My garage has a concrete flat roof that was used by the previous owner as a roof deck (has a railing all the way around it). When it rains a significant amount of water ponds on the roof, up to 2 inches in the middle. Is there a type of light weight filler I can use to level it out? Is there any hope to fix it without replacing the roof?


----------



## AaronB (Jan 29, 2005)

I would consider Spray Polyurethane Foam (SPF) for this application. It will last indefinitely if properly maintained.


----------



## the roofing god (Aug 2, 2007)

or install a drain at the center if the layout underneath allows??--aaron right about the SPF for this though:yes:


----------



## dsbutler71 (Sep 3, 2007)

I think the roof would allow for a drain if the hole is around 3-4" in diameter. I assume that would be a lot cheaper than SPF. Is this something I can do myself? Could I use a hammer drill? Can I get a drain at Home Depot or Lowe's? The pipe from the drain is something I can handle, but I'm a little nervous about putting a hole in my roof. 

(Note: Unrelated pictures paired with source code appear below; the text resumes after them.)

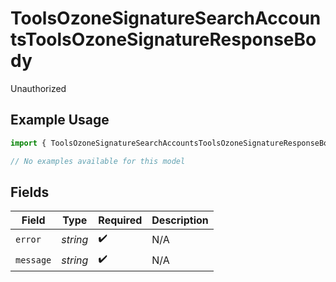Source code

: # ToolsOzoneSignatureSearchAccountsToolsOzoneSignatureResponseBody

Unauthorized

## Example Usage

```typescript
import { ToolsOzoneSignatureSearchAccountsToolsOzoneSignatureResponseBody } from "bluesky/models/errors";

// No examples available for this model
```

## Fields

| Field              | Type               | Required           | Description        |
| ------------------ | ------------------ | ------------------ | ------------------ |
| `error`            | *string*           | :heavy_check_mark: | N/A                |
| `message`          | *string*           | :heavy_check_mark: | N/A                |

Any idea how much it would cost if I had a professional install the drain? (assuming 20' of pipe and another whole through the brick wall).


----------



## the roofing god (Aug 2, 2007)

YOU WOULD BE BETTER W/ A hITACHI sds DRLL and bit to drill the perimeter,then air chisel it through,the drain you would get from a roofing supplier like abc,allied,or bradco,etc-the abs pipe and elbows you could get at the home centers if you want


----------



## lynasm (Feb 5, 2008)

*same problem I have - ponding on flat roof*

My garage also has an open deck outside the sun-screened room built above and everytime it rains (unpredictable in Houston Texas) I have to vac pump about 20-30gallons. The low area is right outside the sunroom where you'd step out. There is a drain somewhere underneath between the deck and the garage ceiling, the previous roofer covered it and sealed with gravel-covered rubber-looking sheath. 
The same issue with the roof on which the AC units are affixed, standing water in the surrounding area. The same material (tar or rubber gravel), I think. Can you recommend what is the best way to avoid vac pumping every single time and to prevent roof leak?
Your advise is apreciated.

Lyna


----------



## the roofing god (Aug 2, 2007)

I could only suggest you repitch the cement floor so the water goes to the drain area-cement is not my area of expertise


----------